Stored data
++++

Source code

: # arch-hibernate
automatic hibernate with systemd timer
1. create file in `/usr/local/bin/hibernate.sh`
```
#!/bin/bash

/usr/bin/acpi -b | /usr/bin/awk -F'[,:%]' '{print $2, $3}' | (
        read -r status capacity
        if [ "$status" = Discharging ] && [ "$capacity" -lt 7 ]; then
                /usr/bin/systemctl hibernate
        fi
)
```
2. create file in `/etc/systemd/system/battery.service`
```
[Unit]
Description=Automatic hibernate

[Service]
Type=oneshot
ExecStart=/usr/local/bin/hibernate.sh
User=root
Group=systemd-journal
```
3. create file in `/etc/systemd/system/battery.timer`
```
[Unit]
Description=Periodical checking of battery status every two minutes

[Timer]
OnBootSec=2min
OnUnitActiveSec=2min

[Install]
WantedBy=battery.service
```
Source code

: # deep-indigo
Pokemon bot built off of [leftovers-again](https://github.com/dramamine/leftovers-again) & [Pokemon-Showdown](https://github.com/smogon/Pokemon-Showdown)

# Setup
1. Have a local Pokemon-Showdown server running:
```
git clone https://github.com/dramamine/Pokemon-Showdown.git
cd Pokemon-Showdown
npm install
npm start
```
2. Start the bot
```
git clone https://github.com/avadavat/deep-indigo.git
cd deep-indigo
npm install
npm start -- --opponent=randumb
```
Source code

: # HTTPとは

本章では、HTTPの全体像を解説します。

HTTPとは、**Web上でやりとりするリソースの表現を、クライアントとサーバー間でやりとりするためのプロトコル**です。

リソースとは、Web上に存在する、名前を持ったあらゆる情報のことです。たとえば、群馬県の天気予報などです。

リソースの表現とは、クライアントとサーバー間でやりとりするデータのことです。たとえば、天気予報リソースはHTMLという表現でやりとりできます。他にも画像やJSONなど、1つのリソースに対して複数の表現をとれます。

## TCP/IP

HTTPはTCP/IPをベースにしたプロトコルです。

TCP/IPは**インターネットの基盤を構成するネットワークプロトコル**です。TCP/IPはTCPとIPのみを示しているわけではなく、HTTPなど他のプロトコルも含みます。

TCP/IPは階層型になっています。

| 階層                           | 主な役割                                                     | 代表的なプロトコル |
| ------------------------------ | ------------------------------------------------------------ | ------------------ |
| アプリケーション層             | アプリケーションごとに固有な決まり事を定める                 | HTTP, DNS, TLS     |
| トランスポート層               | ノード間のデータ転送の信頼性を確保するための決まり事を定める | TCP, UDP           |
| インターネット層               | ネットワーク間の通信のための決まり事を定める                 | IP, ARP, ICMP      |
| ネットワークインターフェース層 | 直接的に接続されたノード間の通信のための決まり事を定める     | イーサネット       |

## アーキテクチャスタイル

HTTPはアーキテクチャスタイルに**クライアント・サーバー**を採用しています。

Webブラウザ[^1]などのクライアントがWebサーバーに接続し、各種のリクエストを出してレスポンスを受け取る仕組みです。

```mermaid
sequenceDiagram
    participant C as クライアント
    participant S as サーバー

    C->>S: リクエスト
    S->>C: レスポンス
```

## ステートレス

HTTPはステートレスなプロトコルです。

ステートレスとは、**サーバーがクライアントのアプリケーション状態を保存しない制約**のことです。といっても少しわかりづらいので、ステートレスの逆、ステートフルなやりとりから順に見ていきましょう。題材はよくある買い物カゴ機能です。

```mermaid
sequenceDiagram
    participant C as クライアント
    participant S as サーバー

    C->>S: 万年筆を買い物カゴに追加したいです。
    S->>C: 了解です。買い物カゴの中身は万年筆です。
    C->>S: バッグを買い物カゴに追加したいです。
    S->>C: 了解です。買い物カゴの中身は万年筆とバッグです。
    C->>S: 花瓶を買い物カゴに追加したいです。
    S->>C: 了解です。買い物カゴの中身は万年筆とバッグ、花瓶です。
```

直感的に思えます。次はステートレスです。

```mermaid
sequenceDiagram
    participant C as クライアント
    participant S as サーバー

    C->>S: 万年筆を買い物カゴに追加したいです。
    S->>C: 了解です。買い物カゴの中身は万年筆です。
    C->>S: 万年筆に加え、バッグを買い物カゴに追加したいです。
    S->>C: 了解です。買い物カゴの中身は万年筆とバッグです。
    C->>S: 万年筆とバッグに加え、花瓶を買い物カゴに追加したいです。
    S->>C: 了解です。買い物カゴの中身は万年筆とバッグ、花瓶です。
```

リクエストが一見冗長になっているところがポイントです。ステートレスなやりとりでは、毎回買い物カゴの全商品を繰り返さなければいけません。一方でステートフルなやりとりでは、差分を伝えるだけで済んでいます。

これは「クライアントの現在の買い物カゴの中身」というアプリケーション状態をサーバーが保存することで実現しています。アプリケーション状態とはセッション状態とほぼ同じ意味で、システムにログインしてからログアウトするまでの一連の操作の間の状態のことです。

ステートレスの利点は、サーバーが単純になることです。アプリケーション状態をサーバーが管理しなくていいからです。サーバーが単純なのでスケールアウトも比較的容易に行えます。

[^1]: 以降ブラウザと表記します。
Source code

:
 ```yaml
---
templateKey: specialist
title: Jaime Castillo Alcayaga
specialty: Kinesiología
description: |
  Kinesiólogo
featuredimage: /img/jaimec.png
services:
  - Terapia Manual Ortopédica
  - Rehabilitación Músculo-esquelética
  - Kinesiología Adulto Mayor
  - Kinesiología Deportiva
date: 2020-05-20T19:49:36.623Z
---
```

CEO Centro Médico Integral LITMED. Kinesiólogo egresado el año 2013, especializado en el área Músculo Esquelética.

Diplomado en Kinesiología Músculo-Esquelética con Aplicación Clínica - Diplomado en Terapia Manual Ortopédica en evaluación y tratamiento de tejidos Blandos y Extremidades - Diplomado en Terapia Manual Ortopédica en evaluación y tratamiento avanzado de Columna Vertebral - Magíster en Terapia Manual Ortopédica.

++++

Write all the entries out again exactly as they are.

Source code

: # arch-hibernate
automatic hibernate with systemd timer
1. create file in `/usr/local/bin/hibernate.sh`
```
#!/bin/bash

/usr/bin/acpi -b | /usr/bin/awk -F'[,:%]' '{print $2, $3}' | (
        read -r status capacity
        if [ "$status" = Discharging ] && [ "$capacity" -lt 7 ]; then
                /usr/bin/systemctl hibernate
        fi
)
```
2. create file in `/etc/systemd/system/battery.service`
```
[Unit]
Description=Automatic hibernate

[Service]
Type=oneshot
ExecStart=/usr/local/bin/hibernate.sh
User=root
Group=systemd-journal
```
3. create file in `/etc/systemd/system/battery.timer`
```
[Unit]
Description=Periodical checking of battery status every two minutes

[Timer]
OnBootSec=2min
OnUnitActiveSec=2min

[Install]
WantedBy=battery.service
```
Source code

: # deep-indigo
Pokemon bot built off of [leftovers-again](https://github.com/dramamine/leftovers-again) & [Pokemon-Showdown](https://github.com/smogon/Pokemon-Showdown)

# Setup
1. Have a local Pokemon-Showdown server running:
```
git clone https://github.com/dramamine/Pokemon-Showdown.git
cd Pokemon-Showdown
npm install
npm start
```
2. Start the bot
```
git clone https://github.com/avadavat/deep-indigo.git
cd deep-indigo
npm install
npm start -- --opponent=randumb
```
Source code

: # HTTPとは

本章では、HTTPの全体像を解説します。

HTTPとは、**Web上でやりとりするリソースの表現を、クライアントとサーバー間でやりとりするためのプロトコル**です。

リソースとは、Web上に存在する、名前を持ったあらゆる情報のことです。たとえば、群馬県の天気予報などです。

リソースの表現とは、クライアントとサーバー間でやりとりするデータのことです。たとえば、天気予報リソースはHTMLという表現でやりとりできます。他にも画像やJSONなど、1つのリソースに対して複数の表現をとれます。

## TCP/IP

HTTPはTCP/IPをベースにしたプロトコルです。

TCP/IPは**インターネットの基盤を構成するネットワークプロトコル**です。TCP/IPはTCPとIPのみを示しているわけではなく、HTTPなど他のプロトコルも含みます。

TCP/IPは階層型になっています。

| 階層                           | 主な役割                                                     | 代表的なプロトコル |
| ------------------------------ | ------------------------------------------------------------ | ------------------ |
| アプリケーション層             | アプリケーションごとに固有な決まり事を定める                 | HTTP, DNS, TLS     |
| トランスポート層               | ノード間のデータ転送の信頼性を確保するための決まり事を定める | TCP, UDP           |
| インターネット層               | ネットワーク間の通信のための決まり事を定める                 | IP, ARP, ICMP      |
| ネットワークインターフェース層 | 直接的に接続されたノード間の通信のための決まり事を定める     | イーサネット       |

## アーキテクチャスタイル

HTTPはアーキテクチャスタイルに**クライアント・サーバー**を採用しています。

Webブラウザ[^1]などのクライアントがWebサーバーに接続し、各種のリクエストを出してレスポンスを受け取る仕組みです。

```mermaid
sequenceDiagram
    participant C as クライアント
    participant S as サーバー

    C->>S: リクエスト
    S->>C: レスポンス
```

## ステートレス

HTTPはステートレスなプロトコルです。

ステートレスとは、**サーバーがクライアントのアプリケーション状態を保存しない制約**のことです。といっても少しわかりづらいので、ステートレスの逆、ステートフルなやりとりから順に見ていきましょう。題材はよくある買い物カゴ機能です。

```mermaid
sequenceDiagram
    participant C as クライアント
    participant S as サーバー

    C->>S: 万年筆を買い物カゴに追加したいです。
    S->>C: 了解です。買い物カゴの中身は万年筆です。
    C->>S: バッグを買い物カゴに追加したいです。
    S->>C: 了解です。買い物カゴの中身は万年筆とバッグです。
    C->>S: 花瓶を買い物カゴに追加したいです。
    S->>C: 了解です。買い物カゴの中身は万年筆とバッグ、花瓶です。
```

直感的に思えます。次はステートレスです。

```mermaid
sequenceDiagram
    participant C as クライアント
    participant S as サーバー

    C->>S: 万年筆を買い物カゴに追加したいです。
    S->>C: 了解です。買い物カゴの中身は万年筆です。
    C->>S: 万年筆に加え、バッグを買い物カゴに追加したいです。
    S->>C: 了解です。買い物カゴの中身は万年筆とバッグです。
    C->>S: 万年筆とバッグに加え、花瓶を買い物カゴに追加したいです。
    S->>C: 了解です。買い物カゴの中身は万年筆とバッグ、花瓶です。
```

リクエストが一見冗長になっているところがポイントです。ステートレスなやりとりでは、毎回買い物カゴの全商品を繰り返さなければいけません。一方でステートフルなやりとりでは、差分を伝えるだけで済んでいます。

これは「クライアントの現在の買い物カゴの中身」というアプリケーション状態をサーバーが保存することで実現しています。アプリケーション状態とはセッション状態とほぼ同じ意味で、システムにログインしてからログアウトするまでの一連の操作の間の状態のことです。

ステートレスの利点は、サーバーが単純になることです。アプリケーション状態をサーバーが管理しなくていいからです。サーバーが単純なのでスケールアウトも比較的容易に行えます。

[^1]: 以降ブラウザと表記します。
Source code

:
 ```yaml
---
templateKey: specialist
title: Jaime Castillo Alcayaga
specialty: Kinesiología
description: |
  Kinesiólogo
featuredimage: /img/jaimec.png
services:
  - Terapia Manual Ortopédica
  - Rehabilitación Músculo-esquelética
  - Kinesiología Adulto Mayor
  - Kinesiología Deportiva
date: 2020-05-20T19:49:36.623Z
---
```

CEO Centro Médico Integral LITMED. Kinesiólogo egresado el año 2013, especializado en el área Músculo Esquelética.

Diplomado en Kinesiología Músculo-Esquelética con Aplicación Clínica - Diplomado en Terapia Manual Ortopédica en evaluación y tratamiento de tejidos Blandos y Extremidades - Diplomado en Terapia Manual Ortopédica en evaluación y tratamiento avanzado de Columna Vertebral - Magíster en Terapia Manual Ortopédica.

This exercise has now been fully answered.